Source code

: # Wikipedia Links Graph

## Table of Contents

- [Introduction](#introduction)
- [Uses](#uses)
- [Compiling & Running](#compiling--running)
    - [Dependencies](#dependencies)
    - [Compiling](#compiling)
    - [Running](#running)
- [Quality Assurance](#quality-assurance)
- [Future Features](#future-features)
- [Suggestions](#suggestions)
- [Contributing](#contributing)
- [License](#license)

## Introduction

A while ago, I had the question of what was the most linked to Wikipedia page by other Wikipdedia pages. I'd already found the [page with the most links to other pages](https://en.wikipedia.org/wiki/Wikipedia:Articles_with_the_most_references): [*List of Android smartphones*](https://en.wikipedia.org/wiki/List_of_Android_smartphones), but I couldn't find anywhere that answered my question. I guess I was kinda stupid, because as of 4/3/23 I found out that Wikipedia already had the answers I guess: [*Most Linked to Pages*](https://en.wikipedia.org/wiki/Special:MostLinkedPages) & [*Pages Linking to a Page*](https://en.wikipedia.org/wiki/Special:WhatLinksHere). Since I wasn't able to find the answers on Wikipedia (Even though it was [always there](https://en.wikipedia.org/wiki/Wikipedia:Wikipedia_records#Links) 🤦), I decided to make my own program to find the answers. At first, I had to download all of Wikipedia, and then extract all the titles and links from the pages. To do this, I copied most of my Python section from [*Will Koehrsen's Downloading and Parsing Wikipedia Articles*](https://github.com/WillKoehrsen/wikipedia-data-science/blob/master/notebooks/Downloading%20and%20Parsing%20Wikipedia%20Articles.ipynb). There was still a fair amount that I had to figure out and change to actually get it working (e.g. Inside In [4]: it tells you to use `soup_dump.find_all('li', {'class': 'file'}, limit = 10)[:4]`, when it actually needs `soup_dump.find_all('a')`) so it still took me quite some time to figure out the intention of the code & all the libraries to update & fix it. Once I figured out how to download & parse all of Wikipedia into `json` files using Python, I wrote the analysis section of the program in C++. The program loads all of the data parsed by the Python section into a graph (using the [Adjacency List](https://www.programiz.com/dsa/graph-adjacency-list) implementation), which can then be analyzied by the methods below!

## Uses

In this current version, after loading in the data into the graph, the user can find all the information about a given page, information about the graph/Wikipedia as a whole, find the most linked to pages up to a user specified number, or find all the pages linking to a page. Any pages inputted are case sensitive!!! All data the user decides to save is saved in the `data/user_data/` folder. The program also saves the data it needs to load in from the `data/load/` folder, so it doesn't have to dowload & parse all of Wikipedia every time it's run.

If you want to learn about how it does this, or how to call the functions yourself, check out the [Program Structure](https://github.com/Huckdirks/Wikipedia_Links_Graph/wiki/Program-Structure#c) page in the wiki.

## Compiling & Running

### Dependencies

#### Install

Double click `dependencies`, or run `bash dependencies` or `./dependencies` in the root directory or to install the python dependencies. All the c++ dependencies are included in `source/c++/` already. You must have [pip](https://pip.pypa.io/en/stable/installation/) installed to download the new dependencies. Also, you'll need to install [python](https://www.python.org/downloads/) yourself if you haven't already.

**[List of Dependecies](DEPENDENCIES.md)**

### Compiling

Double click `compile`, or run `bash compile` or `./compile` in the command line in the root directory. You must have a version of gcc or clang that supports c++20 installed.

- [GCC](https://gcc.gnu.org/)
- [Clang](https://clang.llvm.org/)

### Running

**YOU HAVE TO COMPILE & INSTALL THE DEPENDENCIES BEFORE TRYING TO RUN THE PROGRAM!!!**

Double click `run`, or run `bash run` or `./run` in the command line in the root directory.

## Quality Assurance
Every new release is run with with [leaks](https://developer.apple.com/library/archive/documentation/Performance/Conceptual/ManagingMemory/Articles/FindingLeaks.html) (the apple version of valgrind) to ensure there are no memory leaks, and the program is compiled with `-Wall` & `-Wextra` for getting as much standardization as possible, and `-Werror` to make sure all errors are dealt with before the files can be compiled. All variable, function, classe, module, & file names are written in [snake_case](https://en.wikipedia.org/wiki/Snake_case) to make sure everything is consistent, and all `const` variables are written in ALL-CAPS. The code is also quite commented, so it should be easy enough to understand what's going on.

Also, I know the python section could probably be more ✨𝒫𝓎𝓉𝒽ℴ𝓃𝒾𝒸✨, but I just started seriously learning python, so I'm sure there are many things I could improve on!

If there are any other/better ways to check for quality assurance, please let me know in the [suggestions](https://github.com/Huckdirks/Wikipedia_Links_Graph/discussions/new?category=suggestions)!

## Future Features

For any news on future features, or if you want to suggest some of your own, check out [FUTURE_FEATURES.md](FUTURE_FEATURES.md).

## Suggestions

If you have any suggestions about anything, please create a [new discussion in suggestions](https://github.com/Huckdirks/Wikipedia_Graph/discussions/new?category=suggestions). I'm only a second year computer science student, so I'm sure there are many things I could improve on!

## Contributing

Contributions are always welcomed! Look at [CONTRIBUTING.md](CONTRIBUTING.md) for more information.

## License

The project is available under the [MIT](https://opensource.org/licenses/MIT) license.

--------------------

— Problem statement —
For this task, set down the entire listing word for word.

— Response below —
Source code

: # Wikipedia Links Graph

## Table of Contents

- [Introduction](#introduction)
- [Uses](#uses)
- [Compiling & Running](#compiling--running)
    - [Dependencies](#dependencies)
    - [Compiling](#compiling)
    - [Running](#running)
- [Quality Assurance](#quality-assurance)
- [Future Features](#future-features)
- [Suggestions](#suggestions)
- [Contributing](#contributing)
- [License](#license)

## Introduction

A while ago, I had the question of what was the most linked to Wikipedia page by other Wikipdedia pages. I'd already found the [page with the most links to other pages](https://en.wikipedia.org/wiki/Wikipedia:Articles_with_the_most_references): [*List of Android smartphones*](https://en.wikipedia.org/wiki/List_of_Android_smartphones), but I couldn't find anywhere that answered my question. I guess I was kinda stupid, because as of 4/3/23 I found out that Wikipedia already had the answers I guess: [*Most Linked to Pages*](https://en.wikipedia.org/wiki/Special:MostLinkedPages) & [*Pages Linking to a Page*](https://en.wikipedia.org/wiki/Special:WhatLinksHere). Since I wasn't able to find the answers on Wikipedia (Even though it was [always there](https://en.wikipedia.org/wiki/Wikipedia:Wikipedia_records#Links) 🤦), I decided to make my own program to find the answers. At first, I had to download all of Wikipedia, and then extract all the titles and links from the pages. To do this, I copied most of my Python section from [*Will Koehrsen's Downloading and Parsing Wikipedia Articles*](https://github.com/WillKoehrsen/wikipedia-data-science/blob/master/notebooks/Downloading%20and%20Parsing%20Wikipedia%20Articles.ipynb). There was still a fair amount that I had to figure out and change to actually get it working (e.g. Inside In [4]: it tells you to use `soup_dump.find_all('li', {'class': 'file'}, limit = 10)[:4]`, when it actually needs `soup_dump.find_all('a')`) so it still took me quite some time to figure out the intention of the code & all the libraries to update & fix it. Once I figured out how to download & parse all of Wikipedia into `json` files using Python, I wrote the analysis section of the program in C++. The program loads all of the data parsed by the Python section into a graph (using the [Adjacency List](https://www.programiz.com/dsa/graph-adjacency-list) implementation), which can then be analyzied by the methods below!

## Uses

In this current version, after loading in the data into the graph, the user can find all the information about a given page, information about the graph/Wikipedia as a whole, find the most linked to pages up to a user specified number, or find all the pages linking to a page. Any pages inputted are case sensitive!!! All data the user decides to save is saved in the `data/user_data/` folder. The program also saves the data it needs to load in from the `data/load/` folder, so it doesn't have to dowload & parse all of Wikipedia every time it's run.

If you want to learn about how it does this, or how to call the functions yourself, check out the [Program Structure](https://github.com/Huckdirks/Wikipedia_Links_Graph/wiki/Program-Structure#c) page in the wiki.

## Compiling & Running

### Dependencies

#### Install

Double click `dependencies`, or run `bash dependencies` or `./dependencies` in the root directory or to install the python dependencies. All the c++ dependencies are included in `source/c++/` already. You must have [pip](https://pip.pypa.io/en/stable/installation/) installed to download the new dependencies. Also, you'll need to install [python](https://www.python.org/downloads/) yourself if you haven't already.

**[List of Dependecies](DEPENDENCIES.md)**

### Compiling

Double click `compile`, or run `bash compile` or `./compile` in the command line in the root directory. You must have a version of gcc or clang that supports c++20 installed.

- [GCC](https://gcc.gnu.org/)
- [Clang](https://clang.llvm.org/)

### Running

**YOU HAVE TO COMPILE & INSTALL THE DEPENDENCIES BEFORE TRYING TO RUN THE PROGRAM!!!**

Double click `run`, or run `bash run` or `./run` in the command line in the root directory.

## Quality Assurance
Every new release is run with with [leaks](https://developer.apple.com/library/archive/documentation/Performance/Conceptual/ManagingMemory/Articles/FindingLeaks.html) (the apple version of valgrind) to ensure there are no memory leaks, and the program is compiled with `-Wall` & `-Wextra` for getting as much standardization as possible, and `-Werror` to make sure all errors are dealt with before the files can be compiled. All variable, function, classe, module, & file names are written in [snake_case](https://en.wikipedia.org/wiki/Snake_case) to make sure everything is consistent, and all `const` variables are written in ALL-CAPS. The code is also quite commented, so it should be easy enough to understand what's going on.

Also, I know the python section could probably be more ✨𝒫𝓎𝓉𝒽ℴ𝓃𝒾𝒸✨, but I just started seriously learning python, so I'm sure there are many things I could improve on!

If there are any other/better ways to check for quality assurance, please let me know in the [suggestions](https://github.com/Huckdirks/Wikipedia_Links_Graph/discussions/new?category=suggestions)!

## Future Features

For any news on future features, or if you want to suggest some of your own, check out [FUTURE_FEATURES.md](FUTURE_FEATURES.md).

## Suggestions

If you have any suggestions about anything, please create a [new discussion in suggestions](https://github.com/Huckdirks/Wikipedia_Graph/discussions/new?category=suggestions). I'm only a second year computer science student, so I'm sure there are many things I could improve on!

## Contributing

Contributions are always welcomed! Look at [CONTRIBUTING.md](CONTRIBUTING.md) for more information.

## License

The project is available under the [MIT](https://opensource.org/licenses/MIT) license.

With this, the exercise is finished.